Well, first we have to understand that there is no clear good or bad answer resulting from this study. It is still very unscientific and done without proper research modes, but there is a lot to learn from it anyway – it is, after all, a research study. Here’s what you can sum up.

  1. Weight loss can be achieved in a number of ways, and the one thing that matters the most is eating fewer calories over a longer period of time. A meta-analysis that was published the same week that this research was published said the exact same thing. The author of our study, Dr. Lydia Bazzano even agreed with the meta-analysis! Even if the two groups didn’t really cut their carb and fat intakes drastically, they did lose some weight over the course of the entire year just by cutting some calories.
  2. The inefficiency of helping techniques such as meal replacement bars or shakes, as well as nutritional counseling, may not be enough to get obese people to dramatically change their style of living. These techniques can help them boost their results, but never to start them up or comprise a main portion of the causes behind them.
  3. If you eat enough protein, it will help with your weight loss, even if you’re not changing anything else about your diet.
  4. If you cut your carbs you will lose weight and won’t have an increased risk of heart disease, so you may as well do it.
  5. When you put these last two together, you find out that this study indicated that if obese people cut their carb intake, that might be an indirect cause for them to boost their intake of dietary protein, which will help them with their weight loss. Eating fewer carbohydrates and more protein is a good way to lose weight, but the study didn’t really look into how exactly these two interacted with the body and what causes them to have this effect.
  6. All in all, eating less or causing any sort of dramatic dietary change is really difficult! When you’re telling people that have been eating the standard American diet for decades, that they should cut or remove one thing from their diet, which is probably one of their favorites, you’re going to have a lot of resistance! It takes real discipline to eat fewer than 40 grams of carbs per day if you’ve been living on cheeseburgers and fries for 50 years!

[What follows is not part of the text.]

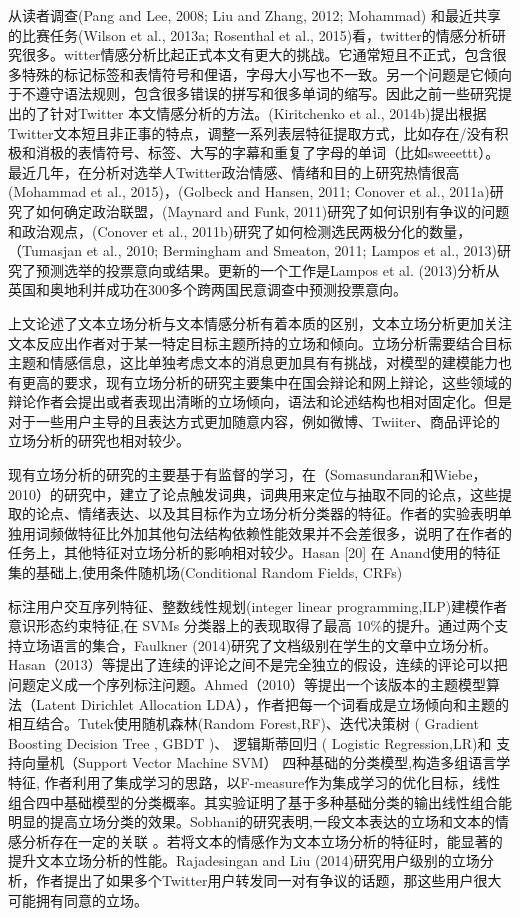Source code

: 从读者调查(Pang and Lee, 2008; Liu and Zhang, 2012; Mohammad) 和最近共享的比赛任务(Wilson et al., 2013a; Rosenthal et al., 2015)看，twitter的情感分析研究很多。witter情感分析比起正式本文有更大的挑战。它通常短且不正式，包含很多特殊的标记标签和表情符号和俚语，字母大小写也不一致。另一个问题是它倾向于不遵守语法规则，包含很多错误的拼写和很多单词的缩写。因此之前一些研究提出的了针对Twitter 本文情感分析的方法。(Kiritchenko et al., 2014b)提出根据Twitter文本短且非正事的特点，调整一系列表层特征提取方式，比如存在/没有积极和消极的表情符号、标签、大写的字幕和重复了字母的单词（比如sweeettt）。最近几年，在分析对选举人Twitter政治情感、情绪和目的上研究热情很高(Mohammad et al., 2015)，(Golbeck and Hansen, 2011; Conover et al., 2011a)研究了如何确定政治联盟，(Maynard and Funk, 2011)研究了如何识别有争议的问题和政治观点，(Conover et al., 2011b)研究了如何检测选民两极分化的数量，（Tumasjan et al., 2010; Bermingham and Smeaton, 2011; Lampos et al., 2013)研究了预测选举的投票意向或结果。更新的一个工作是Lampos et al. (2013)分析从英国和奥地利并成功在300多个跨两国民意调查中预测投票意向。


上文论述了文本立场分析与文本情感分析有着本质的区别，文本立场分析更加关注文本反应出作者对于某一特定目标主题所持的立场和倾向。立场分析需要结合目标主题和情感信息，这比单独考虑文本的消息更加具有有挑战，对模型的建模能力也有更高的要求，现有立场分析的研究主要集中在国会辩论和网上辩论，这些领域的辩论作者会提出或者表现出清晰的立场倾向，语法和论述结构也相对固定化。但是对于一些用户主导的且表达方式更加随意内容，例如微博、Twiiter、商品评论的立场分析的研究也相对较少。

现有立场分析的研究的主要基于有监督的学习，在（Somasundaran和Wiebe，2010）的研究中，建立了论点触发词典，词典用来定位与抽取不同的论点，这些提取的论点、情绪表达、以及其目标作为立场分析分类器的特征。作者的实验表明单独用词频做特征比外加其他句法结构依赖性能效果并不会差很多，说明了在作者的任务上，其他特征对立场分析的影响相对较少。Hasan [20] 在 Anand使用的特征集的基础上,使用条件随机场(Conditional Random Fields, CRFs)

标注用户交互序列特征、整数线性规划(integer linear programming,ILP)建模作者意识形态约束特征,在 SVMs 分类器上的表现取得了最高 10\%的提升。通过两个支持立场语言的集合，Faulkner (2014)研究了文档级别在学生的文章中立场分析。Hasan（2013）等提出了连续的评论之间不是完全独立的假设，连续的评论可以把问题定义成一个序列标注问题。Ahmed（2010）等提出一个该版本的主题模型算法（Latent Dirichlet Allocation LDA），作者把每一个词看成是立场倾向和主题的相互结合。Tutek使用随机森林(Random Forest,RF)、迭代决策树 ( Gradient Boosting Decision Tree , GBDT )、 逻辑斯蒂回归 ( Logistic Regression,LR)和 支持向量机（Support Vector Machine SVM） 四种基础的分类模型,构造多组语言学特征, 作者利用了集成学习的思路，以F-measure作为集成学习的优化目标，线性组合四中基础模型的分类概率。其实验证明了基于多种基础分类的输出线性组合能明显的提高立场分类的效果。Sobhani的研究表明,一段文本表达的立场和文本的情感分析存在一定的关联 。若将文本的情感作为文本立场分析的特征时，能显著的提升文本立场分析的性能。Rajadesingan and Liu (2014)研究用户级别的立场分析，作者提出了如果多个Twitter用户转发同一对有争议的话题，那这些用户很大可能拥有同意的立场。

Note that a lot of people are never going to get that sort of carbohydrate reduction, and sustaining it is not an option for many of them, but even if their carb intakes go down, they will rarely go under 100 grams per day, never even getting close to drop the average under 100 grams. This means that the two camps will continue their fights based in dogma, since while these research results might have certain traits that we would consider valid, they still don’t prove anything. We still consider all macronutrients to be perfectly valid and the low-carb or low-fat groups still have a lot of debating to do, but this one may be considered as one little point for the group in favor of the low-fat diet because of heart disease predictors.

references: Effects of low-carbohydrate and low-fat diets: a randomized trial. (Bazzano LA, Hu T, Reynolds K, Yao L, Bunol C, Liu Y, Chen CS, Klag MJ, Whelton PK, He J.)